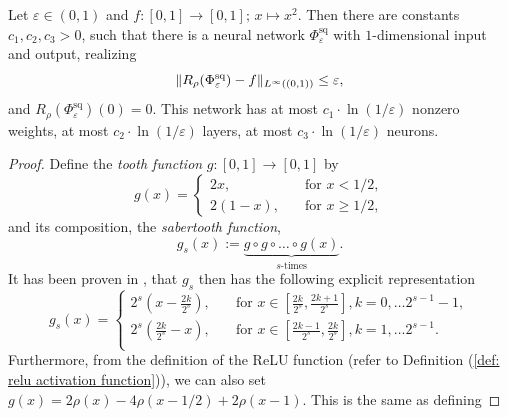 \begin{proposition} \label{prop: approximation by square}
    Let $\varepsilon \in (0, 1)$ and $f: [0, 1] \to [0, 1]; \,  x \mapsto x^2$. Then
    there are constants $c_1, c_2, c_3 > 0$, such that there is a
    neural network $\Phi^{\text{sq}}_\varepsilon$ with $1$-dimensional
    input and output, realizing
    \begin{equation*}
        \norm{R_\rho(\Phi^{\text{sq}}_\varepsilon) - f}_{L^\infty((0, 1))}\leq \varepsilon,
    \end{equation*}
    and $R_\rho(\Phi^{\text{sq}}_\varepsilon)(0) = 0$. This network has at most 
    $c_1 \cdot \ln(1/\varepsilon)$ nonzero weights, at most
    $c_2 \cdot \ln(1/\varepsilon)$ layers, at most $c_3 \cdot \ln(1/\varepsilon)$ neurons.
\end{proposition}
\begin{proof}
    Define the \emph{tooth function} $g: [0,1] \to [0,1]$ by
    \begin{equation*}
        g(x) = \begin{cases}
            2x, \quad &\text{for } x < 1/2, \\
            2(1-x), \quad &\text{for } x \geq 1/2,
        \end{cases}
    \end{equation*}
    and its composition, the \emph{sabertooth function}, 
    \begin{equation*}
        g_s(x) := \underbrace{g \circ g \circ \dots \circ g(x)}_{s \text{-times}}. 
    \end{equation*}
    It has been proven in \cite{telgarsky2015}, that $g_s$ then has the following
    explicit representation
    \begin{equation*}
        g_s(x) = \begin{cases}
            2^s\left( x - \frac{2k}{2^s} \right), \quad &\text{for } x \in \left[\frac{2k}{2^s}, \frac{2k + 1}{2^s}\right], 
            k = 0, \dots 2^{s-1}-1, \\[0.8em]
            2^s\left(\frac{2k}{2^s} - x \right), \quad &\text{for } x \in \left[\frac{2k - 1}{2^s}, \frac{2k}{2^s}\right], 
            k = 1, \dots 2^{s-1}. \\
        \end{cases}
    \end{equation*}
    Furthermore, from the definition of the ReLU function (refer to Definition (\ref{def: relu activation function})),
    we can also set $g(x) = 2 \rho(x) - 4 \rho(x - 1/2) + 2 \rho(x - 1)$. This is the same as defining

\end{proof}
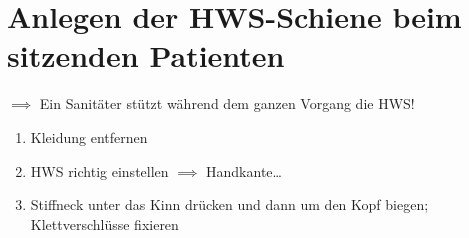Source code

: \chapter{Anlegen der HWS-Schiene beim sitzenden Patienten}
$\implies$ Ein Sanitäter stützt während dem ganzen Vorgang die HWS!
\begin{enumerate}
    \item Kleidung entfernen
    \item HWS richtig einstellen $\implies$ Handkante\dots
    \item Stiffneck unter das Kinn drücken und dann um den Kopf biegen; Klettverschlüsse fixieren
\end{enumerate}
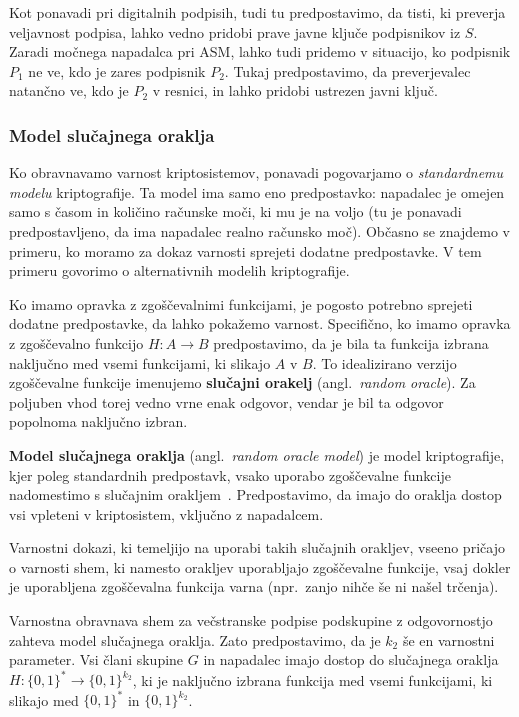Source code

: \documentclass[isrm2, tisk]{fmfdelo}
\begin{document}
Kot ponavadi pri digitalnih podpisih, tudi tu predpostavimo, da tisti, ki preverja veljavnost podpisa, lahko vedno 
pridobi prave javne ključe podpisnikov iz $S$. Zaradi močnega napadalca pri ASM, lahko tudi pridemo 
v situacijo, ko podpisnik $P_1$ ne ve, kdo je zares podpisnik $P_2$. Tukaj predpostavimo, da preverjevalec
natančno ve, kdo je $P_2$ v resnici, in lahko pridobi ustrezen javni ključ. 

\subsubsection{Model slučajnega oraklja}
Ko obravnavamo varnost kriptosistemov, ponavadi pogovarjamo o \textit{standardnemu modelu} kriptografije. 
Ta model ima samo eno predpostavko: napadalec je omejen samo s časom in količino računske moči, ki mu 
je na voljo (tu je ponavadi predpostavljeno, da ima napadalec realno računsko moč). Občasno se znajdemo 
v primeru, ko moramo za dokaz varnosti sprejeti dodatne predpostavke. V tem primeru govorimo o 
alternativnih modelih kriptografije. 

Ko imamo opravka z zgoščevalnimi funkcijami, je pogosto potrebno sprejeti dodatne predpostavke, da lahko 
pokažemo varnost. Specifično, ko imamo opravka z zgoščevalno funkcijo $H: A \rightarrow B$ predpostavimo, 
da je bila ta funkcija izbrana naključno med vsemi funkcijami, ki slikajo $A$ v $B$. To idealizirano 
verzijo zgoščevalne funkcije imenujemo \textbf{slučajni orakelj} (angl.\ \textit{random oracle}).
Za poljuben vhod torej vedno vrne enak odgovor, vendar je bil ta odgovor popolnoma naključno izbran.

\textbf{Model slučajnega oraklja} (angl.\ \textit{random oracle model}) je model kriptografije, kjer poleg 
standardnih predpostavk, vsako uporabo zgoščevalne funkcije nadomestimo s slučajnim 
orakljem~\cite{boneh2023appcry}. Predpostavimo, da imajo do oraklja dostop vsi vpleteni v kriptosistem, 
vključno z napadalcem.

Varnostni dokazi, ki temeljijo na uporabi takih slučajnih orakljev, vseeno pričajo o varnosti shem,
ki namesto orakljev uporabljajo zgoščevalne funkcije, vsaj dokler je uporabljena zgoščevalna funkcija
varna (npr.\ zanjo nihče še ni našel trčenja).

\begin{definicija}
    Varnostna obravnava shem za večstranske podpise podskupine z odgovornostjo zahteva model slučajnega 
    oraklja. Zato predpostavimo, da je $k_2$ še en varnostni parameter. Vsi člani skupine $G$ in 
    napadalec imajo dostop do slučajnega oraklja $H: \{0, 1\}^* \rightarrow \{0, 1\}^{k_2}$, ki je 
    naključno izbrana funkcija med vsemi funkcijami, ki slikajo med $\{0, 1\}^*$ in $\{0, 1\}^{k_2}$.
\end{definicija}
\end{document}
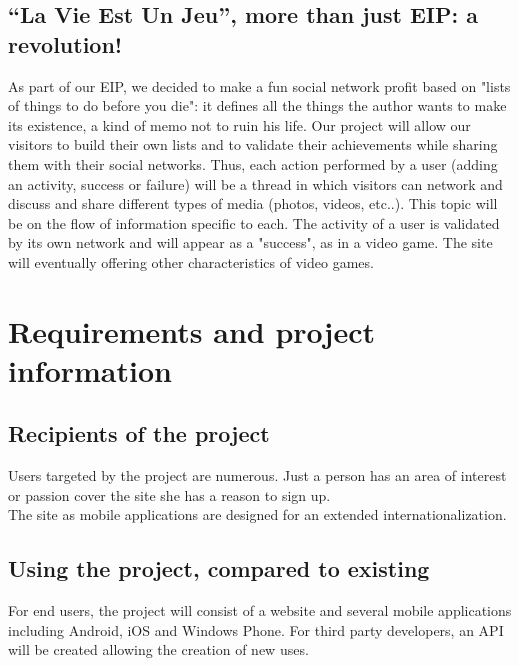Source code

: \documentclass {life-en}
\begin{document}
\section{``La Vie Est Un Jeu'', more than just EIP: a revolution!}

As part of our EIP, we decided to make a fun social network profit based on "lists of things to do before you die": it defines all the things the author wants to make its existence, a kind of memo not to ruin his life. Our project will allow our visitors to build their own lists and to validate their achievements while sharing them with their social networks. Thus, each action performed by a user (adding an activity, success or failure) will be a thread in which visitors can network and discuss and share different types of media (photos, videos, etc..). This topic will be on the flow of information specific to each. The activity of a user is validated by its own network and will appear as a "success", as in a video game. The site will eventually offering other characteristics of video games.


\chapter{Requirements and project information}

\section{Recipients of the project}

Users targeted by the project are numerous. Just a person has an area of interest or passion cover the site she has a reason to sign up.\\

The site as mobile applications are designed for an extended internationalization.

\section{Using the project, compared to existing}

For end users, the project will consist of a website and several mobile applications including Android, iOS and Windows Phone. For third party developers, an API will be created allowing the creation of new uses.\\
\end{document}
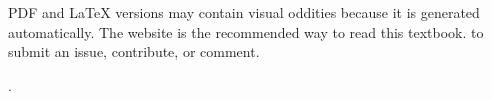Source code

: \documentclass[letterpaper,10pt,english]{sphinxmanual}
\begin{document}
\begin{footnote}[1]\sphinxAtStartFootnote
PDF and LaTeX versions may contain visual oddities because it is generated automatically. The website is the recommended way to read this textbook.  to submit an issue, contribute, or comment.
%
\end{footnote}.
\paragraph{}



\renewcommand{\indexname}{Index}
\printindex
\end{document}
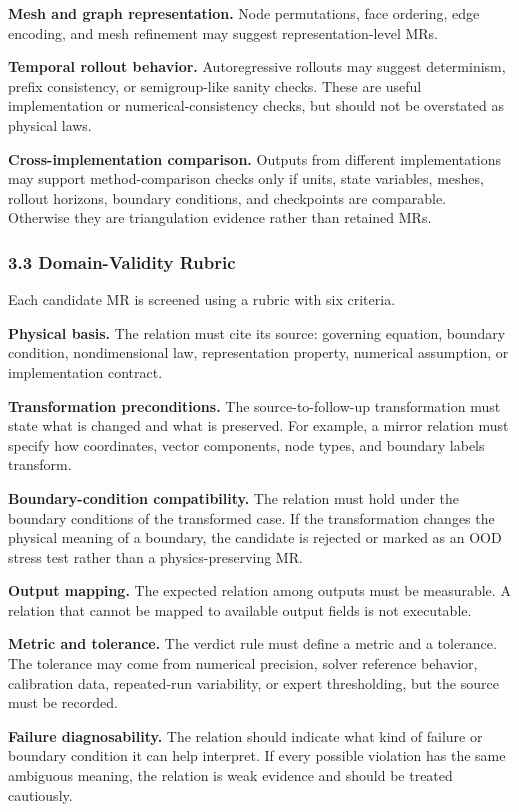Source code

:\textbf{Mesh and graph representation.} Node permutations, face
ordering, edge encoding, and mesh refinement may suggest
representation-level MRs.

\textbf{Temporal rollout behavior.} Autoregressive rollouts may suggest
determinism, prefix consistency, or semigroup-like sanity checks. These
are useful implementation or numerical-consistency checks, but should
not be overstated as physical laws.

\textbf{Cross-implementation comparison.} Outputs from different
implementations may support method-comparison checks only if units,
state variables, meshes, rollout horizons, boundary conditions, and
checkpoints are comparable. Otherwise they are triangulation evidence
rather than retained MRs.

\subsubsection{3.3 Domain-Validity Rubric}\label{domain-validity-rubric}

Each candidate MR is screened using a rubric with six criteria.

\textbf{Physical basis.} The relation must cite its source: governing
equation, boundary condition, nondimensional law, representation
property, numerical assumption, or implementation contract.

\textbf{Transformation preconditions.} The source-to-follow-up
transformation must state what is changed and what is preserved. For
example, a mirror relation must specify how coordinates, vector
components, node types, and boundary labels transform.

\textbf{Boundary-condition compatibility.} The relation must hold under
the boundary conditions of the transformed case. If the transformation
changes the physical meaning of a boundary, the candidate is rejected or
marked as an OOD stress test rather than a physics-preserving MR.

\textbf{Output mapping.} The expected relation among outputs must be
measurable. A relation that cannot be mapped to available output fields
is not executable.

\textbf{Metric and tolerance.} The verdict rule must define a metric and
a tolerance. The tolerance may come from numerical precision, solver
reference behavior, calibration data, repeated-run variability, or
expert thresholding, but the source must be recorded.

\textbf{Failure diagnosability.} The relation should indicate what kind
of failure or boundary condition it can help interpret. If every
possible violation has the same ambiguous meaning, the relation is weak
evidence and should be treated cautiously.

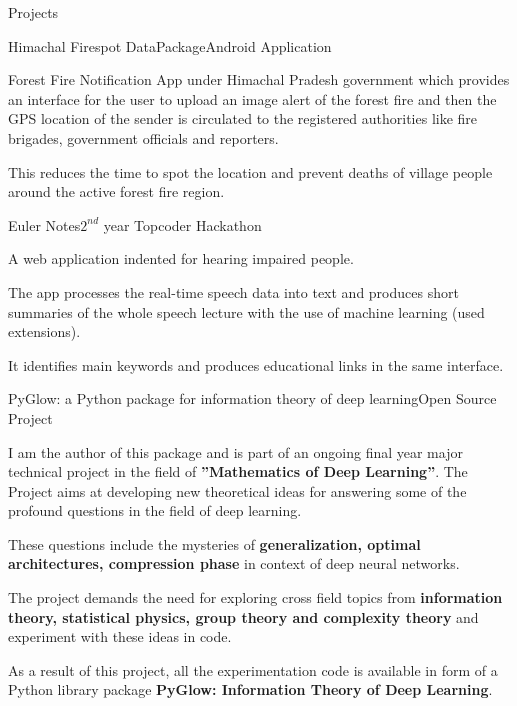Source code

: \documentclass{resume} %
\begin{document}
\begin{rSection}{Projects}

\begin{rSubsection}{Himachal Firespot DataPackage}{Android Application}{}{}
    \item Forest Fire Notification App under Himachal Pradesh government which provides an interface for the user to upload an image alert of the forest fire and then the GPS location of the sender is circulated to the registered authorities like fire brigades, government officials and reporters. 
    \item This reduces the time to spot the location and prevent deaths of village people around the active forest fire region.
\end{rSubsection}

\begin{rSubsection}{Euler Notes}{$2^{nd}$ year Topcoder Hackathon}{}{}
\item A web application indented for hearing impaired people. 
\item The app processes the real-time speech data into text and produces short summaries of the whole speech lecture with the use of machine learning (used extensions). 
\item It identifies main keywords and produces educational links in the same interface.
\end{rSubsection}

\begin{rSubsection}{PyGlow: a Python package for information theory of deep learning}{Open Source Project}{}{}
\item I am the author of this package and is part of an ongoing final year major technical project in the field of \textbf{”Mathematics of Deep Learning”}. The Project aims at developing new theoretical ideas for answering some of the profound questions in the field of deep learning.
    \item These questions include the mysteries of \textbf{generalization, optimal architectures, compression phase} in context of deep neural networks.
    \item The project demands the need for exploring cross field topics from \textbf{information theory, statistical physics, group theory and complexity theory} and experiment with these ideas in code.
    \item As a result of this project, all the experimentation code is available in form of a Python library package \textbf{PyGlow: Information Theory of Deep Learning}.
\end{rSubsection}


\end{rSection}
\end{document}
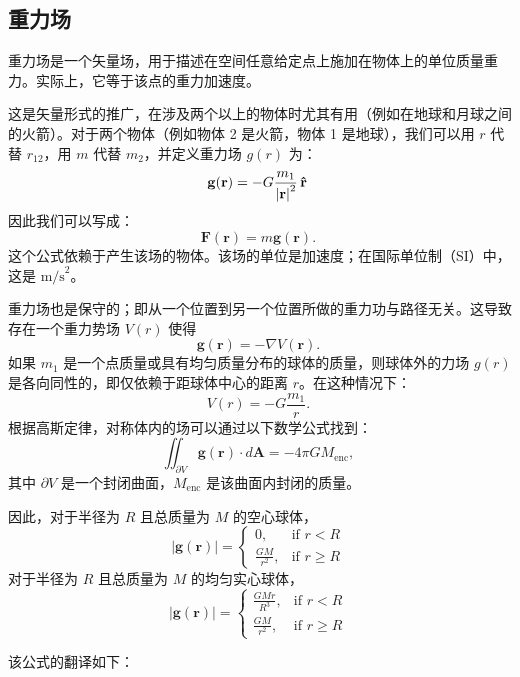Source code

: \subsection{重力场}  
重力场是一个矢量场，用于描述在空间任意给定点上施加在物体上的单位质量重力。实际上，它等于该点的重力加速度。

这是矢量形式的推广，在涉及两个以上的物体时尤其有用（例如在地球和月球之间的火箭）。对于两个物体（例如物体 2 是火箭，物体 1 是地球），我们可以用 \( r \) 代替 \( r_{12} \)，用 \( m \) 代替 \( m_2 \)，并定义重力场 \( g(r) \) 为：
\[
\mathbf {g} (\mathbf {r} )=-G{m_{1} \over {{\vert \mathbf {r} \vert }^{2}}}\,\mathbf {\hat {r}}~
\]
因此我们可以写成：
\[
\mathbf {F} (\mathbf {r} )=m\mathbf {g} (\mathbf {r} ).~
\]
这个公式依赖于产生该场的物体。该场的单位是加速度；在国际单位制（SI）中，这是 \( \text{m/s}^2 \)。

重力场也是保守的；即从一个位置到另一个位置所做的重力功与路径无关。这导致存在一个重力势场 \( V(r) \) 使得
\[
\mathbf {g} (\mathbf {r} )=-\nabla V(\mathbf {r} ).~
\]
如果 \( m_1 \) 是一个点质量或具有均匀质量分布的球体的质量，则球体外的力场 \( g(r) \) 是各向同性的，即仅依赖于距球体中心的距离 \( r \)。在这种情况下：
\[
V(r) = -G \frac{m_1}{r}.~
\]
根据高斯定律，对称体内的场可以通过以下数学公式找到：
\[
\iint_{\partial V} \mathbf{g(r)} \cdot d\mathbf{A} = -4 \pi G M_{\text{enc}},~
\]
其中 \( \partial V \) 是一个封闭曲面，\( M_{\text{enc}} \) 是该曲面内封闭的质量。

因此，对于半径为 \( R \) 且总质量为 \( M \) 的空心球体，
\[
|\mathbf{g(r)}| = 
\begin{cases} 
0, & \text{if } r < R \\ 
\frac{GM}{r^2}, & \text{if } r \geq R 
\end{cases}~
\]
对于半径为 \( R \) 且总质量为 \( M \) 的均匀实心球体，
\[
|\mathbf{g(r)}| = 
\begin{cases} 
\frac{GMr}{R^3}, & \text{if } r < R \\ 
\frac{GM}{r^2}, & \text{if } r \geq R 
\end{cases}~
\]

该公式的翻译如下：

YOUR ASSIGNMENT
Go through the records above and, whenever a line includes the word "slučajnega", copy it.

SOLUTION TO THIS TASK
\subsubsection{Model slučajnega oraklja}
\textbf{Model slučajnega oraklja} (angl.\ \textit{random oracle model}) je model kriptografije, kjer poleg 
    Varnostna obravnava shem za večstranske podpise podskupine z odgovornostjo zahteva model slučajnega 
    napadalec imajo dostop do slučajnega oraklja $H: \{0, 1\}^* \rightarrow \{0, 1\}^{k_2}$, ki je 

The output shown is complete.